Lettre de BELGIQUE : Ici, tout va bien.

Salut, Sihem.
Ici, tout va bien. Tout. Pas de communautarismes, pas de violences quotidiennes contre les femmes, pas de machisme, pas d’obscurantisme, pas de fascismes, pas de relativisme, pas d’extrémismes, rien que de l’optimisme. D’ailleurs, les émeutes qui ont embrasé la France ces dernières semaines pourraient-elles toucher la Belgique ? Allons donc ! N’oublions pas que notre modèle d’urbanisme, exemplaire, se situe aux antipodes des sinistres banlieues françaises. Tout est riant, pimpant et sent le neuf et l’humain. L’intégration est telle que les quartiers populaires se trouvent parfaitement intégrés au coeur de la ville. Nous n’avons pas de Sarkozy pour tenir des discours incendiaires. Nous pouvons entièrement nous reposer sur notre politique préventive et sur les programmes sociaux mis en place depuis les émeutes de 91 à Forest, Saint-Gilles, Anderlecht et Molenbeek. Notre police de proximité, activement formée et promue, et nos éducateurs de rue, puissamment et constamment soutenus, disposent de tous les moyens pour instaurer dialogue et respect mutuels, et si vous en voyez certains qui sont un peu fatigués, nerveux, voire harassés, c’est normal, avec l’hiver qui vient.

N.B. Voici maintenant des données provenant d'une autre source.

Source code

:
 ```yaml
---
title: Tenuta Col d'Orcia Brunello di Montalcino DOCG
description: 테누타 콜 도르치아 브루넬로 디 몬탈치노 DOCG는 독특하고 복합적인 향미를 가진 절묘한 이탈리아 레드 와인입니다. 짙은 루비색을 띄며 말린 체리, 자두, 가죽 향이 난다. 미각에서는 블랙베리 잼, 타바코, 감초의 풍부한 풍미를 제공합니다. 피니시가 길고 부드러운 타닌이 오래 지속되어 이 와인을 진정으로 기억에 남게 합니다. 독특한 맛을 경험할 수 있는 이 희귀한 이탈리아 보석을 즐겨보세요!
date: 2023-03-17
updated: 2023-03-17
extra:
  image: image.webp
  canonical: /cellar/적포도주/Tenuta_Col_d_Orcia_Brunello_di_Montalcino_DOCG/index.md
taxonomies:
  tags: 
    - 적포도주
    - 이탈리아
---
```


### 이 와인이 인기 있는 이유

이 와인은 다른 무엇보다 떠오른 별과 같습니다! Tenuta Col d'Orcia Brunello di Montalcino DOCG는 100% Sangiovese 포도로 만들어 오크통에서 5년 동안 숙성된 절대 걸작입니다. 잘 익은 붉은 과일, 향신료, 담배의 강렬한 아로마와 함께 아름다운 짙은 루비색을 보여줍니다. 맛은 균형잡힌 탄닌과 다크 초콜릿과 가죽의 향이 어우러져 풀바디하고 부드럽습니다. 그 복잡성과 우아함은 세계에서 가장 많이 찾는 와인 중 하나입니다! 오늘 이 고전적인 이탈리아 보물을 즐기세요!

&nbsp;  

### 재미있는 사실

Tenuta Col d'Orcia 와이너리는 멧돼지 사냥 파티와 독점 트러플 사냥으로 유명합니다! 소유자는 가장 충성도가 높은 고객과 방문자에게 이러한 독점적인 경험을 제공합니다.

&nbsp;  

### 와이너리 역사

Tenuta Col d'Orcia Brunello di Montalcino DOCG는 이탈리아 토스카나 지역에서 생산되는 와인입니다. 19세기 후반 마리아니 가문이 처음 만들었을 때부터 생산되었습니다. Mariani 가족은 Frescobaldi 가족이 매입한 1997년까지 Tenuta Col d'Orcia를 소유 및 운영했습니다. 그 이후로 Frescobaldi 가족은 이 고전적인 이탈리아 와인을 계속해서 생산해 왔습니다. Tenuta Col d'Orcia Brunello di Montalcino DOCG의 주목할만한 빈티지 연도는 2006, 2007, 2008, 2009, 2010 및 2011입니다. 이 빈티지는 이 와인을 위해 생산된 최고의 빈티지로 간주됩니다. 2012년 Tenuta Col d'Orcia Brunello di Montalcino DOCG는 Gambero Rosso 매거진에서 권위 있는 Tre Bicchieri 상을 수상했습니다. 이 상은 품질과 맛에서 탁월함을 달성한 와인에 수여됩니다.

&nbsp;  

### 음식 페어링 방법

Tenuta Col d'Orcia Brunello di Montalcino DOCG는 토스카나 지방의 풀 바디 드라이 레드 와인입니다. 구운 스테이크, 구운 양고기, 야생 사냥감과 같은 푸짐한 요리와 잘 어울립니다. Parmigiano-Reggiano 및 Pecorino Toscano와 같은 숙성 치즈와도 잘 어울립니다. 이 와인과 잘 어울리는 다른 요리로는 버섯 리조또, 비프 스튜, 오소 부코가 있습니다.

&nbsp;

Il y a bien 15% de gens au seuil de la pauvreté, sans compter tous les autres, et des morts de froid chaque année, et aussi des jeunes pleins d’avenir qui ont trouvé du boulot dans le dialogue musclé, avec quelques accidents de travail à la clef, mais faut tout de même pas en faire du fromage, et chacun sait combien il en existe de ce côté du Quiévrain.
Non, non, Sihem : tout va bien.

Sur les violences faites aux femmes, il y a bien quelques cas aussi, mais tout de même, tu crois qu’on brûle des femmes chez nous, qu’on les vitriole à l’occasion, qu’on les frappe un peu ? N’en parlons pas trop, ça ferait un scandale. Tu penses vraiment que les mariages forcés et les crimes d’honneur sont présents sur notre territoire ? Certes, Il y a des pratiques traditionnelles et des dérives religieuses que nous trouvons barbares mais il faut être tolérants tout de même et respecter toutes les manières de vivre. Nous n’allons pas nous ingérer dans les moeurs traditionnelles et encore moins dans la vie privée d’autrui. Si certaines se font battre, si d’autres choisissent librement d’être collées à la maison, entre les gosses et la cuisine, voilées du haut en bas, surveillées dans leurs moindres déplacements par de grands frères quelque peu interventionnistes, ou embrigadées par de sympathiques patriarches musclés, il faut respecter la liberté individuelle. On est en démocratie tout de même ! Et puis, si certaines femmes ne se révoltent pas, c’est qu’elles aiment être soumises. C’est leur choix.

Des intégristes ? Allons, allons. Depuis le 11 septembre, la donne internationale a certes changé, mais ne nous affolons pas. Il y a des chefs religieux autoproclamés qui sont là pour ramener de l’ordre dans les quartiers et enseigner les règles fondamentales: les filles à l’intérieur, les garçons dehors pour surveiller et punir celles qui seraient tentées d’afficher leur féminité de façon trop voyante. Et puisque l’honneur de la famille est entre leurs cuisses et que certains garçons ont quand même parfois des problèmes avec leurs hormones de mâles en mal de pulsions, les filles n’ont qu’à accepter de faire des excursions détournées, honteuses, cachées, du côté de Cythère, avec l’épée de Damoclès par-dessus leurs têtes de pécheresses. Pas d’autre choix mais c’est leur choix et on ne veut pas le savoir.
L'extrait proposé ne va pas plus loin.